*** EXERCISE DATA Section Begins ***
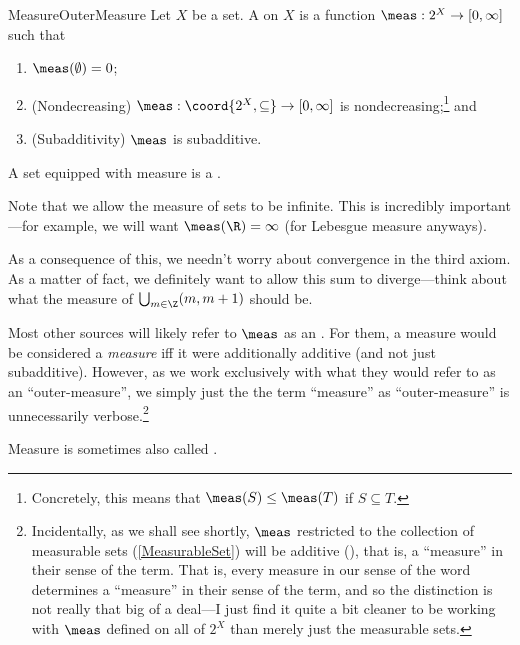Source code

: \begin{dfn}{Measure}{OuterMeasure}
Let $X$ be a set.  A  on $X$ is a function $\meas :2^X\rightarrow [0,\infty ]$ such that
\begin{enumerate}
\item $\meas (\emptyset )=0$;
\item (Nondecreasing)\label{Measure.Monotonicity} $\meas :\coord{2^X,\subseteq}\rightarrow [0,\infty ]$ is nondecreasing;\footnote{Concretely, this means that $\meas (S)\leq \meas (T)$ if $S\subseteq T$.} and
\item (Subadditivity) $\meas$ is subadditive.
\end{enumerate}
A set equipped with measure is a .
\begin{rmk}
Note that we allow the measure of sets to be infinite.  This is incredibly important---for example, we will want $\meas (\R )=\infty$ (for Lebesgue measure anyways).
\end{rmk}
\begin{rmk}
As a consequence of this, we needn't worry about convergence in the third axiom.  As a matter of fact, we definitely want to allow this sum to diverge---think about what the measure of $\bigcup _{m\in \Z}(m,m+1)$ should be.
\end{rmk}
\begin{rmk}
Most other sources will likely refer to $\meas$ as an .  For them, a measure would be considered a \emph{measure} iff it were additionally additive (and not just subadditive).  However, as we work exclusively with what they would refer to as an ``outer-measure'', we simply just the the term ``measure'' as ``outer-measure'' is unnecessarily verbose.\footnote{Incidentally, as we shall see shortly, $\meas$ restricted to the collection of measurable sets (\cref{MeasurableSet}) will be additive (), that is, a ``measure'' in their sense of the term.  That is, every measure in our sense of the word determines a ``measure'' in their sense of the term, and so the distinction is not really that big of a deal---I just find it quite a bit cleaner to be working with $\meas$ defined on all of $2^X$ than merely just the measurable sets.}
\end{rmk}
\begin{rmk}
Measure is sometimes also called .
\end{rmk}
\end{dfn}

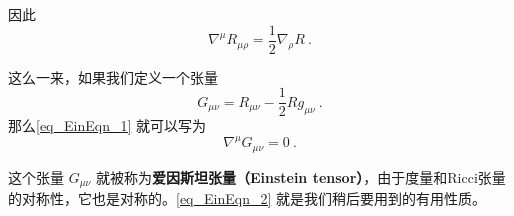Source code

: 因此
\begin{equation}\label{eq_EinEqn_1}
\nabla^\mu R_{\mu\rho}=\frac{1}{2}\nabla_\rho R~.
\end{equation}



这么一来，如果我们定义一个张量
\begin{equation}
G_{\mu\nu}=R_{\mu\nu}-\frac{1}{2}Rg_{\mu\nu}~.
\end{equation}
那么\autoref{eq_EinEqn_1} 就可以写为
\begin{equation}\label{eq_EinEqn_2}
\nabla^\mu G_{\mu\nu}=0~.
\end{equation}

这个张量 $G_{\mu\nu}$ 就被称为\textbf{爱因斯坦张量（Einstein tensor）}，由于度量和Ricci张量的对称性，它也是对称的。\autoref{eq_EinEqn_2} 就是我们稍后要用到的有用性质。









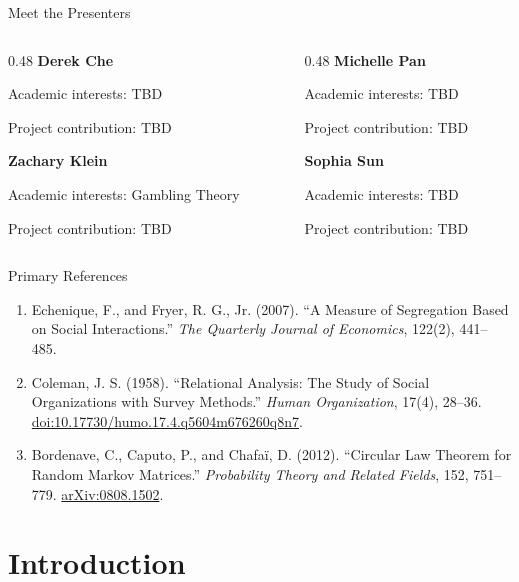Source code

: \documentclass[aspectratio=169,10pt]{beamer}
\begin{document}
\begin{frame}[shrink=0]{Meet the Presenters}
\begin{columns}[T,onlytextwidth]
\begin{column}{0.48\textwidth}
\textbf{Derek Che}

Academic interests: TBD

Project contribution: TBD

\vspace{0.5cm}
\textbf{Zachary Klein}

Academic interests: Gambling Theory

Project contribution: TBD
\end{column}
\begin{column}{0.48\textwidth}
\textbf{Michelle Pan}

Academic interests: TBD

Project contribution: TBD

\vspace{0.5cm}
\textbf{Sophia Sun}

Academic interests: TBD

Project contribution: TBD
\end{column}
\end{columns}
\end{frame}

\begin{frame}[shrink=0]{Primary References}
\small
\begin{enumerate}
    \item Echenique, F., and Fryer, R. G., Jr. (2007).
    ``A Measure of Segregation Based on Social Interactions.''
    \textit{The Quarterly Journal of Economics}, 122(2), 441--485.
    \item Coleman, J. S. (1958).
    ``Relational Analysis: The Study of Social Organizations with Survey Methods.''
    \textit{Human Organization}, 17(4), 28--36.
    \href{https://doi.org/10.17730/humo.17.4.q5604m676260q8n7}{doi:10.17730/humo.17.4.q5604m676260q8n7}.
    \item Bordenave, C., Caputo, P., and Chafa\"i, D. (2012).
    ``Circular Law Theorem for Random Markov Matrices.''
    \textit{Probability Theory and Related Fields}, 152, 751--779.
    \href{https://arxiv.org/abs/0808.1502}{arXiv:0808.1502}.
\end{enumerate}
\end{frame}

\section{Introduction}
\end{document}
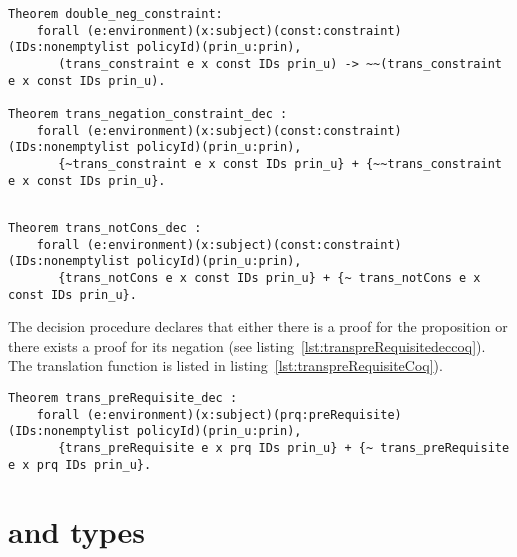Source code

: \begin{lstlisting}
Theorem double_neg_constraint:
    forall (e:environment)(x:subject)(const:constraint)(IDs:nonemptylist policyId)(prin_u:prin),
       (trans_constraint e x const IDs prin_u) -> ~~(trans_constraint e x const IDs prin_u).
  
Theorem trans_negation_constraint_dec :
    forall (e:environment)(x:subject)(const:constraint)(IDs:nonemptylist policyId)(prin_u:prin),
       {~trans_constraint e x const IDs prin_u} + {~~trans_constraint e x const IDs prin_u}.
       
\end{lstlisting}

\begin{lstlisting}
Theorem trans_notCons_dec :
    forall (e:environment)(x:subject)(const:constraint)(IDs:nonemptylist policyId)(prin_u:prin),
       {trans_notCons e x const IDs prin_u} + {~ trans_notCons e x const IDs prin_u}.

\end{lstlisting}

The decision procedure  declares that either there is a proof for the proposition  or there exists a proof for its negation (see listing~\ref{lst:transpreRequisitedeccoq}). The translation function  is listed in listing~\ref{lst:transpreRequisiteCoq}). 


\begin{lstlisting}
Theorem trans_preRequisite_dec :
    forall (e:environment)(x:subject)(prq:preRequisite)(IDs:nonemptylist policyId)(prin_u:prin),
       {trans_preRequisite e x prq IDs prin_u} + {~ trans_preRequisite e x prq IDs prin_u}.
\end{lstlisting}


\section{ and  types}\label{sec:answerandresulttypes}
*** EXERCISE DATA Section Ends ***
*** EXERCISE DATA Section Begins ***
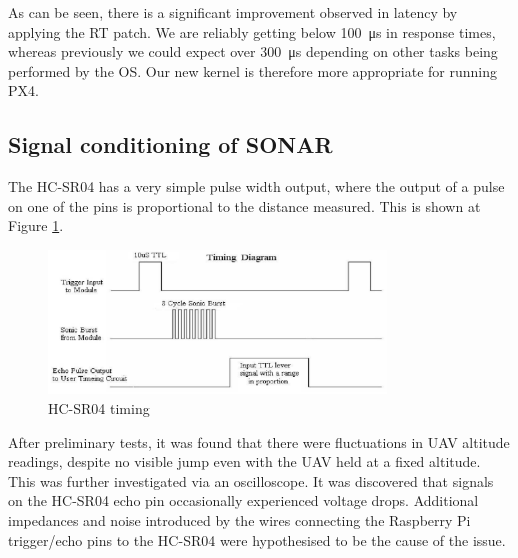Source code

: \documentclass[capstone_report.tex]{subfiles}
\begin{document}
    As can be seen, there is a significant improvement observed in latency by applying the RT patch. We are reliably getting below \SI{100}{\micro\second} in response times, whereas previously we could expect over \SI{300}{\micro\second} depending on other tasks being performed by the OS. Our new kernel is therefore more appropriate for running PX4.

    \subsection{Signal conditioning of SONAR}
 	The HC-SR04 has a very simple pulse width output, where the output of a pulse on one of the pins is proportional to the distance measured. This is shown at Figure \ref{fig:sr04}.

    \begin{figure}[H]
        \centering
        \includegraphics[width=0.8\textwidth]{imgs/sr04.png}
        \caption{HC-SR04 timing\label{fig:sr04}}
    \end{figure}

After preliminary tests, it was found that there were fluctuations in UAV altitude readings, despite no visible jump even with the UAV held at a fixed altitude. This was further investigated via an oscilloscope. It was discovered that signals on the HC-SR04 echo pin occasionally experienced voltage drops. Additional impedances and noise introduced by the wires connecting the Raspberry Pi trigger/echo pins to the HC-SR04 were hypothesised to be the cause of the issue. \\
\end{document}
*** EXERCISE DATA Section Ends ***
## PROBLEM STATEMENT:
If a line in the entries holds the string "sets", copy it.

## SOLUTION TO THE PROBLEM:
Note that we allow the measure of sets to be infinite.  This is incredibly important---for example, we will want $\meas (\R )=\infty$ (for Lebesgue measure anyways).
Most other sources will likely refer to $\meas$ as an .  For them, a measure would be considered a \emph{measure} iff it were additionally additive (and not just subadditive).  However, as we work exclusively with what they would refer to as an ``outer-measure'', we simply just the the term ``measure'' as ``outer-measure'' is unnecessarily verbose.\footnote{Incidentally, as we shall see shortly, $\meas$ restricted to the collection of measurable sets (\cref{MeasurableSet}) will be additive (), that is, a ``measure'' in their sense of the term.  That is, every measure in our sense of the word determines a ``measure'' in their sense of the term, and so the distinction is not really that big of a deal---I just find it quite a bit cleaner to be working with $\meas$ defined on all of $2^X$ than merely just the measurable sets.}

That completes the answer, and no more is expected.